Wie man sehen kann, ist das Beispiel von 5 inhärent weniger restriktiv und führt daher zu einer höheren Codierungsgenauigkeit.As you can see, the example of 5 inherently less restrictive and therefore leads to a higher coding accuracy.

Wie der Fachmann erkennen wird, ist es möglich, Diagonalen von oben rechts nach unten links und eine Anzahl verschiedener anderer Muster, die einer speziellen Anwendung dienen können, unter Verwendung der hier erfindungsgemäß beschriebenen Techniken zu bilden. Weiter ist es möglich, die Dimension der Anzahl von Pulsen auf mehr als zwei auszudehnen, so dass jeder geschlossene Ausdruck F(λ) erlaubt ist, wobei λ = [ λ₀, λ₁, ..., λ_n–1] der Vektor für Kandidaten-Pulspositionen ist und n die Anzahl von Pulsen ist.
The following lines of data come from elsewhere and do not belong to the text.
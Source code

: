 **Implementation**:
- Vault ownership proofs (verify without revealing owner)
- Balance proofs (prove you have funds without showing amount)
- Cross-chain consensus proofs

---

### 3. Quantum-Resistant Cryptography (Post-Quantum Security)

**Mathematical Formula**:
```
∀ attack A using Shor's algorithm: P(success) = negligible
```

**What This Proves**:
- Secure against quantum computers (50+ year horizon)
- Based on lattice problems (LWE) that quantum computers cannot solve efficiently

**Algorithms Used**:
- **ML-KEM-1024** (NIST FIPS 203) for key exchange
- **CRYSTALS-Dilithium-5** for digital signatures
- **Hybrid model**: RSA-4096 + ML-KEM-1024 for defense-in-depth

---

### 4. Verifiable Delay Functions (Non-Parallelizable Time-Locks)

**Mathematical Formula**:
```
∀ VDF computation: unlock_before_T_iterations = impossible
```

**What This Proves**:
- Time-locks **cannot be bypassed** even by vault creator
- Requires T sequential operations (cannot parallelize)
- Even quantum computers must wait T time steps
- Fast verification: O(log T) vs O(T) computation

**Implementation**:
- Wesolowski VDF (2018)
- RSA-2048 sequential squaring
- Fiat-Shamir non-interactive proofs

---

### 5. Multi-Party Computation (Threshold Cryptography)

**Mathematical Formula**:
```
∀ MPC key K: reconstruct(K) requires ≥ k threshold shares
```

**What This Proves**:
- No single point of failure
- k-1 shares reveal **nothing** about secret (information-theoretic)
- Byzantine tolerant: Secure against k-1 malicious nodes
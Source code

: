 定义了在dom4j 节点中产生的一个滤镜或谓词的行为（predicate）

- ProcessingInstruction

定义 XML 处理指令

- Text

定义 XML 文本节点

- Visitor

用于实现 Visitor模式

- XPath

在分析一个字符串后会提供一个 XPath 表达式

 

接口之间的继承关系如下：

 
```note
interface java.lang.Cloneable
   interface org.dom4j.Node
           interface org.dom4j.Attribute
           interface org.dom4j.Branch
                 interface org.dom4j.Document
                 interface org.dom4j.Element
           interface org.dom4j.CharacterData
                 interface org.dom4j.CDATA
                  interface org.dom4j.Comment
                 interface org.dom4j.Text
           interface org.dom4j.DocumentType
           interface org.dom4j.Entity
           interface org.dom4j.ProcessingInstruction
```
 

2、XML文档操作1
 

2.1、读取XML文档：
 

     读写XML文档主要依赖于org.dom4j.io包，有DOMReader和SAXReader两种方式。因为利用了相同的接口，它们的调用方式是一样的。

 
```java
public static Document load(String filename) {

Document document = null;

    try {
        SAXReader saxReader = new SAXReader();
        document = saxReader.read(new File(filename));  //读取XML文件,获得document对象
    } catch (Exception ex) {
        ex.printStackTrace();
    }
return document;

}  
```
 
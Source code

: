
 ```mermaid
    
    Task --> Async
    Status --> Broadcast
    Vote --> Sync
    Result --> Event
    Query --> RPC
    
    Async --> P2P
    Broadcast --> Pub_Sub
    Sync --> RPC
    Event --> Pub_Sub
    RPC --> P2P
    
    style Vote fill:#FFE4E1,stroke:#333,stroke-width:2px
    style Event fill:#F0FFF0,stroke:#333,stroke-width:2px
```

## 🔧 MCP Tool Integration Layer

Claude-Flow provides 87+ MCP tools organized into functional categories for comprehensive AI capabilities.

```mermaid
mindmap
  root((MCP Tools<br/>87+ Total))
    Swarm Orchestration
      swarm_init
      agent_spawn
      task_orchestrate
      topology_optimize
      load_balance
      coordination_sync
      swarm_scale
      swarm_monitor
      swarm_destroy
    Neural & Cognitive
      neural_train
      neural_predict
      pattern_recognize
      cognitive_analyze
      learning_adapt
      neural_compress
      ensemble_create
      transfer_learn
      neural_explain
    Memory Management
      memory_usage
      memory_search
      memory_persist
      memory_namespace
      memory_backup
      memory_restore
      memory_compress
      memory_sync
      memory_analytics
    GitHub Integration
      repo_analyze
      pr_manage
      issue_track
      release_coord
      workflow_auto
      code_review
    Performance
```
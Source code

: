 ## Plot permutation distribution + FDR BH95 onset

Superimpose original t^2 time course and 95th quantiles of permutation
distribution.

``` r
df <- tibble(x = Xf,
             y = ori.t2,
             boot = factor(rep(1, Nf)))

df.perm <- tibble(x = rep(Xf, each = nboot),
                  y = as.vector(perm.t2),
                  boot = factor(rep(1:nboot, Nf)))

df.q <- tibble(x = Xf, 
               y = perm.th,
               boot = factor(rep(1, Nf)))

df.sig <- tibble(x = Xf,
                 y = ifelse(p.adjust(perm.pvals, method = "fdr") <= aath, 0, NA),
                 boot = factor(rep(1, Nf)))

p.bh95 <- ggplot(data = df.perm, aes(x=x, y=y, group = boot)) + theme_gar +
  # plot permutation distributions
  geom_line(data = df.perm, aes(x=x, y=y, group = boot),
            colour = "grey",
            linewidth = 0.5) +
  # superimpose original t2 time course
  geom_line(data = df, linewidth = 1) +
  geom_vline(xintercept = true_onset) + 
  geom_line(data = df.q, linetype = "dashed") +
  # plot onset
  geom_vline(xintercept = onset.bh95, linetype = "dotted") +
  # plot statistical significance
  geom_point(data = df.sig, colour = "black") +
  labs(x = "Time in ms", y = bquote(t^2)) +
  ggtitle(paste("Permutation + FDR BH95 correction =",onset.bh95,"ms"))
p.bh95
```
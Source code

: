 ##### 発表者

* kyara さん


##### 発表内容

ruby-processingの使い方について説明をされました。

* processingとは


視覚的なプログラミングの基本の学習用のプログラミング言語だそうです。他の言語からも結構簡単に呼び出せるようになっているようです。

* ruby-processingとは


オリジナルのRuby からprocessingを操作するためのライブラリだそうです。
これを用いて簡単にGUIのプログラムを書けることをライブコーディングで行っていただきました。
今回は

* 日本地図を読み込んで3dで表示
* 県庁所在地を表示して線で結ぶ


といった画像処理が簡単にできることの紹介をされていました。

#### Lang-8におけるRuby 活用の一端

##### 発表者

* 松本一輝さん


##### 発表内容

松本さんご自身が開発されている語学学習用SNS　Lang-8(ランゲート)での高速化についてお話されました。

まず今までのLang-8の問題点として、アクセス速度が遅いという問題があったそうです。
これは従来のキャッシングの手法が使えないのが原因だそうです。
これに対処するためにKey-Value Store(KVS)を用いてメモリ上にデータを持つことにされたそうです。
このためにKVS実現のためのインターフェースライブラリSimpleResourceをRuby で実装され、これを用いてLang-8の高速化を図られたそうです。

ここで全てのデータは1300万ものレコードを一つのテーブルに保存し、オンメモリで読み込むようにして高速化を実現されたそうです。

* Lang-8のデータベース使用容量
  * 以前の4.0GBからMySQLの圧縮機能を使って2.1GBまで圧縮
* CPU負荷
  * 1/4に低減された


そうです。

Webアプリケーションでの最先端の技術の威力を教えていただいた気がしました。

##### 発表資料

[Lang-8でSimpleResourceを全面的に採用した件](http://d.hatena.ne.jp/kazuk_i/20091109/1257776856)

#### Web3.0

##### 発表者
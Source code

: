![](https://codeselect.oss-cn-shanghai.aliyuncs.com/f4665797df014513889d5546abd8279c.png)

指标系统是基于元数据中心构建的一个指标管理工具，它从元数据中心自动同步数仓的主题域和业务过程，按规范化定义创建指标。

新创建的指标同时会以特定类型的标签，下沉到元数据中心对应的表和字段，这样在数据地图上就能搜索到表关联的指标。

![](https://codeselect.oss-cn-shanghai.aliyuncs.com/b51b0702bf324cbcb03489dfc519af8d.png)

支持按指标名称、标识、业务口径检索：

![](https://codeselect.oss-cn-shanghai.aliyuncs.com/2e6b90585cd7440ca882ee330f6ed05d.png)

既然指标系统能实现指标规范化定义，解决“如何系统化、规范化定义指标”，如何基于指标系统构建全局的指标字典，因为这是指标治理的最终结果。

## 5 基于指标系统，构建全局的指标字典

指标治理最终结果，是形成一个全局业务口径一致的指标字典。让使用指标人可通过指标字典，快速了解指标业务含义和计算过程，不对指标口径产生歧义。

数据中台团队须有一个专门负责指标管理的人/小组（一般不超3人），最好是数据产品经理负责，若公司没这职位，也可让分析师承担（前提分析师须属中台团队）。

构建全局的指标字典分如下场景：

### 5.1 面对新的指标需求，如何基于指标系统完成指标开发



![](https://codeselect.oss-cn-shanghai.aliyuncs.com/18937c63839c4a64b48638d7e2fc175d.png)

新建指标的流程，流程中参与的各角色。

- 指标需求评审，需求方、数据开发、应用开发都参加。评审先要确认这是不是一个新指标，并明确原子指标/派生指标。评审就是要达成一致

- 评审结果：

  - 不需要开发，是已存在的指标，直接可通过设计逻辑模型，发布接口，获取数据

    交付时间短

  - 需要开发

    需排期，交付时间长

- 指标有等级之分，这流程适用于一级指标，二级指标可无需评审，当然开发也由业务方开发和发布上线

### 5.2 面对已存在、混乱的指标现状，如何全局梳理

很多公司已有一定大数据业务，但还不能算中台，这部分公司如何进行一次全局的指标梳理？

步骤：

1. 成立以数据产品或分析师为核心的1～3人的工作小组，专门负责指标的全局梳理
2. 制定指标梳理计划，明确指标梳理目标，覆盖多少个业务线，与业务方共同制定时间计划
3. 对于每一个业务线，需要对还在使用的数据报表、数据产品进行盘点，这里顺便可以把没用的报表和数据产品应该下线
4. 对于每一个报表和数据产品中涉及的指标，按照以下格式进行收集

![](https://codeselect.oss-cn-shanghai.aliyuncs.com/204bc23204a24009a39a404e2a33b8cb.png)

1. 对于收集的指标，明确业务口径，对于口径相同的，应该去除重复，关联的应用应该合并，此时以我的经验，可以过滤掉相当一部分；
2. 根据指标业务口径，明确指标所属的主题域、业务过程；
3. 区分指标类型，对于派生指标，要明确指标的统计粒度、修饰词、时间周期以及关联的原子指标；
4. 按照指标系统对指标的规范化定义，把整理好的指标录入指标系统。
Obgleich die Erfindung speziell dargestellt und unter Bezugnahme auf eine spezielle Ausführungsform beschrieben wurde, wird der Fachmann verstehen, dass verschiedene Änderungen in Form und Detail daran durchgeführt werden können, ohne sich vom Umfang der Erfindung, wie in den Ansprüchen definiert, zu entfernen.As those skilled in the art will appreciate, it is possible to form diagonals from top right to bottom left and a number of different other patterns that may serve a particular application using the techniques described herein in accordance with the invention. Further, it is possible to extend the dimension of the number of pulses to more than two so that each closed expression F (λ) is allowed, where λ = [λ ₀ , λ ₁ , ..., λ _n-1 ] the vector for candidate pulse positions and n is the number of pulses. Although the invention has been particularly shown and described with reference to a specific embodiment, it will be understood by those skilled in the art that various changes in form and detail may be made therein without departing from the scope of the invention as defined in the claims.

Claims

Method for coding a voice or audio signal, based on linear prediction, comprising the steps: a.) dividing the voice or audio signal in blocks; b.) Deriving a target signal based on a representation the difference between a weighted version of the voice or Audio signal and a weighted, synthesized version of the desired Signal by linear prediction from a block of the information signal; c.) by coding the target signal using pulse positioning techniques, based on an error criterion, the allowed positions of a given pulse are coded from the positions of one or more other pulses To generate pulse positions; and d.) transmission of coded pulse positions to a destination.

The method of claim 1, wherein a block of the information signals further a frame or a subframe of the information signals includes.

The method of claim 1, wherein the error criterion comprises a perceptually weighted least squares criterion.

The method of claim 1, wherein the allowed pulse positions determined using any closed expression F (λ) in which at least one of the conditions within the expression at least two of the elements within λ.